School board incumbents William Millevoi (927 votes) and Susan Pirro (941 votes) maintained their seats on the board, and long-term board member Eleanore Rienl was re-elected to her seat as well with 756 votes.
The first two candidates were backed by the administration of Mayor Dennis Elwell. The third one remained independent, but Town Hall decided not to run a candidate against her this year.
Trailing the incumbents were the two political newcomers who ran, William Doring (329 votes) and Thomas Lawlor (277 votes).
John Shinnick (728 votes) ran unopposed to finish the one-year term vacated by George Helflich. He will have to run again next year if he wants a three-year seat.
The 2005/2006 school budget of $29.3 million, an almost $2 million increase, passed in every district with a final vote of 659 to 405.
Out of the 9,755 registered voters, only 1,397 voters came to the polls, according to Town Clerk Mike Marra. "The budget increase is the largest it's ever been. The school board as a whole is doing a very good job," said Mayor Dennis Elwell. "I am very happy with the turnouts and results. The incumbents worked very hard." Budget increases were due to increased student enrollments, health insurance increases, higher fuel costs and decreases in support from state coffers, he said. "While I don't always agree with how education is funded, we offset the high cost of running a school with stabilized municipal taxes," said Elwell. "With good government and good education, there is always a cost." Millevoi, Pirro and Shinnick were backed in the election by Elwell through the Children First Committee, an extension of the Secaucus Democratic Organization. Town Administrator Anthony Iacono said the political access group did two town-wide mailings and worked phone banks on Monday and Tuesday nights to pitch their three candidates.
From the school board polls at the Huber Street School, the victors were pleased to have their seats once again. All were happy with the numbers.
"This is the largest turnout I've seen in the last 12 years for the budget. The public recognized our efforts, showing us how they feel by their votes," Millevoi said.
"I want to thank the voters for understanding and approving the budget," said Pirro. "This year's graduation will be great with the new 1,000 seat auditorium that our budget paid for."
Rienl said, "This feels wonderful. I am very happy the constituents re-elected me. We can continue to provide an excellent education for our students."
Shinnick added, "I look forward having another year to implement ideas and projects for the schools." Over at Prime Suites Hotel on Rt. 3 and Mill Creek Drive, the Children First Committee members celebrated at their "Victory Headquarters."

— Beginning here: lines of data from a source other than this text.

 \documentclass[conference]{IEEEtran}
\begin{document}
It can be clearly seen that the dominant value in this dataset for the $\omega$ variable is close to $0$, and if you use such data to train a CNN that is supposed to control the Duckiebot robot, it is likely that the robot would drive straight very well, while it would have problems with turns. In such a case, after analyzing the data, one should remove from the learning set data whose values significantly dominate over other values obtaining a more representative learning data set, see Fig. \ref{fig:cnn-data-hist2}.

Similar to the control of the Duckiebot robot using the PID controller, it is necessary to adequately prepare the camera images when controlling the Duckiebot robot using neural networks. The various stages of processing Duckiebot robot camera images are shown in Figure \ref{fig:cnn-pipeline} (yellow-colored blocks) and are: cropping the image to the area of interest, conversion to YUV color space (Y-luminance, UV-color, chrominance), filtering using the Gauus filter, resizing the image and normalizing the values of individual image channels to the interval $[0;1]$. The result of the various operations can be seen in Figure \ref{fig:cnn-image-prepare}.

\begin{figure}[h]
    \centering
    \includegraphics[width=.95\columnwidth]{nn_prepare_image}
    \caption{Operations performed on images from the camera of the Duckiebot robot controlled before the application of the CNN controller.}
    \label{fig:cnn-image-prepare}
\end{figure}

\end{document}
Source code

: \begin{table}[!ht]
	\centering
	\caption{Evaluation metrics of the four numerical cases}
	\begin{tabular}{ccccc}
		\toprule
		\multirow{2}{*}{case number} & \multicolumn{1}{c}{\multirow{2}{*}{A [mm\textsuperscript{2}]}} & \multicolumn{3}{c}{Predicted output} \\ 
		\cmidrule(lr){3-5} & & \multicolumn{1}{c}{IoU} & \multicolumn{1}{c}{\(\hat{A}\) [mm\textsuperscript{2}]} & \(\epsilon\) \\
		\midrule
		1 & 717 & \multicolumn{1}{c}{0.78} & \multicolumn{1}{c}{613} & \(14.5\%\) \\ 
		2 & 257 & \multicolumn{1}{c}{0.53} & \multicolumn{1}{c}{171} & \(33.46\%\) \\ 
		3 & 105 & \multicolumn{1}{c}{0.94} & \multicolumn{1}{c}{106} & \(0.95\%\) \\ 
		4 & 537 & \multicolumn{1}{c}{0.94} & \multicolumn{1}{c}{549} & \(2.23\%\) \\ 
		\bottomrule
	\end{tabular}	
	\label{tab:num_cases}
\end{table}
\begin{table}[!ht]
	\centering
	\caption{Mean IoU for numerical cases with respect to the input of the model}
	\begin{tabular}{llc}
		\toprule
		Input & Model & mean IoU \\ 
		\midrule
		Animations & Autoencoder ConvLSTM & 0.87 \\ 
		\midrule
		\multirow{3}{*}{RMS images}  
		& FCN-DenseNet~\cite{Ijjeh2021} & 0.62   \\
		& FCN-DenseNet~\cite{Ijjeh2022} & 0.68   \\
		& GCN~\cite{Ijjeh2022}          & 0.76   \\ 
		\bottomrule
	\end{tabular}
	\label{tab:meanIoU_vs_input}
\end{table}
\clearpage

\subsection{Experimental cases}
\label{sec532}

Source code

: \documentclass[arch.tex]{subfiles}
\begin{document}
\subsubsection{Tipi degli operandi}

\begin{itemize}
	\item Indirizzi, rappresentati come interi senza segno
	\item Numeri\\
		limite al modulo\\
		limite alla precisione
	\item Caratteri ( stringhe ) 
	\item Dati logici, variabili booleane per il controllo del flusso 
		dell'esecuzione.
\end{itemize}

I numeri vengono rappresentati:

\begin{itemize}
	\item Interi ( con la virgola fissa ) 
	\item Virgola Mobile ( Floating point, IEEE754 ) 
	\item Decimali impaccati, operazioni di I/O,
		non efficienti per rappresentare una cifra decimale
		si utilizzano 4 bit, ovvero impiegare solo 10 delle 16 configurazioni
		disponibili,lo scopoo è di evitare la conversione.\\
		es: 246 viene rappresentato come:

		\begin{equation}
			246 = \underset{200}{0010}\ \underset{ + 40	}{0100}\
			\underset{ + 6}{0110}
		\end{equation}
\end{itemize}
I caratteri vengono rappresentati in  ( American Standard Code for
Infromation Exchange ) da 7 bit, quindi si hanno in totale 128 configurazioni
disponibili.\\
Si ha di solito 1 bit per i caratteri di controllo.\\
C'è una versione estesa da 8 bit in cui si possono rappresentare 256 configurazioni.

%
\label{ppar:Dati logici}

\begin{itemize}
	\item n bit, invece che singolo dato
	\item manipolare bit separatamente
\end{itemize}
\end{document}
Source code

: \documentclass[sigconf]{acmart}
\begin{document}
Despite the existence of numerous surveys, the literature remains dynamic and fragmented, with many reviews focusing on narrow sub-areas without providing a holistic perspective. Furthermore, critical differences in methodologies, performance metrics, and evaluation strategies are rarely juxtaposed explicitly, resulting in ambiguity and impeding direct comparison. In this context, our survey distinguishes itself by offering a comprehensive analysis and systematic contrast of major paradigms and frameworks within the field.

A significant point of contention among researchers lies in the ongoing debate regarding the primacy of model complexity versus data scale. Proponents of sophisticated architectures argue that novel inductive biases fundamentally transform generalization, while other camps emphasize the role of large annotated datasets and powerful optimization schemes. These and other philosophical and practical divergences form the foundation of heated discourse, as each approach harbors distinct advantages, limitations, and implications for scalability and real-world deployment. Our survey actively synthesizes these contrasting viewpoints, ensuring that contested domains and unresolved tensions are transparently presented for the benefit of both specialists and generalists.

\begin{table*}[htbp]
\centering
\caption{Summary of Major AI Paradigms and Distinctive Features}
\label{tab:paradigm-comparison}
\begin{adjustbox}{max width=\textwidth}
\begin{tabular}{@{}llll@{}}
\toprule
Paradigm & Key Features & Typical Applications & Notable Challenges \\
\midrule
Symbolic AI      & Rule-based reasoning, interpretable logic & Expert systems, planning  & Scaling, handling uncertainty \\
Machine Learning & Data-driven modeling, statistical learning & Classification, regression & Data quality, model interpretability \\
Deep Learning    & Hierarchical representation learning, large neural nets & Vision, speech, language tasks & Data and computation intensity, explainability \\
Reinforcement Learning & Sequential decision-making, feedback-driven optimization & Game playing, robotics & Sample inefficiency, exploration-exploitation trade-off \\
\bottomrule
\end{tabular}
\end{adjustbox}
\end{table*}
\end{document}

"There are 800 members in the Secaucus Democratic Organization, and we worked the polls to get all those voters out," said Iacono.
Rienl stayed independent
Rienl had been asked to hop on board the mayor-backed ticket, but refused. She said she prefers to remain independent of any affiliation, since her only concerns are for the people of Secaucus.
Iacono said he feels her 27 years as a board member may soon come to an end. He said Elwell could have backed a third candidate from the Secaucus Democratic Organization but decided to "give her a pass" for this election. "We need some new, fresh faces on the Board of Education," said Iacono. "She's not as popular as she used to be. She used to come in first, and this election she came in last. Our candidates beat her by over 200 votes apiece."
Retired school board member Doug McCormick begged to differ.
"That statement is ridiculous," said McCormick. "It doesn't matter if you come in first, second or third." McCormick said that from his experience at the polls, popularity changes in vote count vary from year to year. "Besides, she got more votes than Shinnick without all the big noise," he said. "What does that say?"
Too hard to win
Willam Doring said he felt negatively about the political aspect of the election. Elwell's support of other candidates was "hard to overcome," he said. He also said that while the budget was on the ballot, people were probably not aware that the $29.3 million was almost a 10 percent increase.
"Winning depends on what type of person you are politically," said Doring. "I'm surprised I got as many votes as I did."